Several weeks ago I had a dream. In this dream I was at my computer writing code (very true-to-life) and I was working on a file compression tool which would use word frequencies, convert them to emoji, and then you would wind up with a smaller file.
When I woke up and ruminated on this dream, I thought that it could actually work. So I took some time to sit down and write a proof-of-concept.
In order to really prove out this idea, I needed a large text file. I ended up grabbing the HTML version of 20,000 Leagues Under the Sea from Project Gutenberg.
To make the proof-of-concept easier, I grabbed the words-frequency package from npm. It very simply gives me a mapping of how often each word is used. Then, I can sort by the most common and start replacing them with emoji.

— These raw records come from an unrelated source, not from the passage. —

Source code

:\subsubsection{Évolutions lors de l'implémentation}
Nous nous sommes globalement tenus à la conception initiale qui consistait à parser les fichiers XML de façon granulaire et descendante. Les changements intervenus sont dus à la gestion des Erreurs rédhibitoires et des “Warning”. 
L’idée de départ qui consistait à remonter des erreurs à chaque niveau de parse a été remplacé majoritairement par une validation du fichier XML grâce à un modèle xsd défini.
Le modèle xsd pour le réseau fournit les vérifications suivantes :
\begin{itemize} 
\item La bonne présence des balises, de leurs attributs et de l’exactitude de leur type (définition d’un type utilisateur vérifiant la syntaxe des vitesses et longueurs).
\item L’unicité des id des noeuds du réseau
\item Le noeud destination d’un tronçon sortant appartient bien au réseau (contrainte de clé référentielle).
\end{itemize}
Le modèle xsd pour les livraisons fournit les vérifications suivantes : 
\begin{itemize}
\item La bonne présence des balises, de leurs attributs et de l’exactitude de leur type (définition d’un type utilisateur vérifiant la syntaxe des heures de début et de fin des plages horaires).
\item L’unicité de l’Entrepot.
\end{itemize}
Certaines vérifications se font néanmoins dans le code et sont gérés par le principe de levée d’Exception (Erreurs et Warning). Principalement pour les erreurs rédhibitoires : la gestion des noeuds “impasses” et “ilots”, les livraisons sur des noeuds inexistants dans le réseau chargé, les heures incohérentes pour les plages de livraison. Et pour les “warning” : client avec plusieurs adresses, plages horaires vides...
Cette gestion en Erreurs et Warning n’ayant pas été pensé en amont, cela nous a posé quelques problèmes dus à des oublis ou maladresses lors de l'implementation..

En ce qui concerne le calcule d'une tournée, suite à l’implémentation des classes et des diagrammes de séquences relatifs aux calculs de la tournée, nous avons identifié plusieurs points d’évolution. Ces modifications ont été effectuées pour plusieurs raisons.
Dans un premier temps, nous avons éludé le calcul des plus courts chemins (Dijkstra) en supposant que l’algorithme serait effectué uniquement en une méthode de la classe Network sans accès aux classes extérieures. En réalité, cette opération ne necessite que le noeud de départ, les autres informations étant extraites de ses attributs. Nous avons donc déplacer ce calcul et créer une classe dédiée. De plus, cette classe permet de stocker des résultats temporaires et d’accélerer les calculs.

So my algorithm is pretty straightforward. Do a series of string replacements and save the output as a new file. I decided to call the extension .ezip
, standing for emozip.
The mappings of emoji to text are placed at the top of the file, between BEGINHEADER
and ENDHEADER
. Each emoji is then followed by the original string on a new line. Below the header is the original text. This makes it easy to go backwards and decompress the file.
A shortened version of the compiled file looks like this:
So with some quick iterating I finally got my compressed text. Now how compressed is it?
As it turns out, my ‘compression’ actually made the file larger. Why is that?
Characters are represented in a file by numbers. Latin characters, like our alphabet, are the smallest numbers, so the file system requires less space to hold them. Emoji, on the other hand, are four-bytes long for each character (at least). So replacing common words like ‘a’ and ‘the’ are actually turning 1-byte and 3-byte words into 4-byte words. In effect, I’m replacing smaller data with larger data in the file.
I tried a second iteration. This time, I mandated that only most common words with more than 4 letters would be turned into emoji. That way, five-byte words would be correctly compressed into four-byte emoji.
There are far fewer emoji scattered about, but let’s see if there is a large improvement in file size.
There is actually an improvement, but it isn’t that significant. It amounts to about a 5.5% reduction. That’s not bad but it really doesn’t suggest that I should make everything emoji.
File compression is a huge field. There’s an ever-growing collection of data and a need to store it somewhere. If we can perform lossless compression, we can reduce storage costs and give a huge savings.
There are many text and binary data compression algorithms. But emoji compression? This ain’t it chief.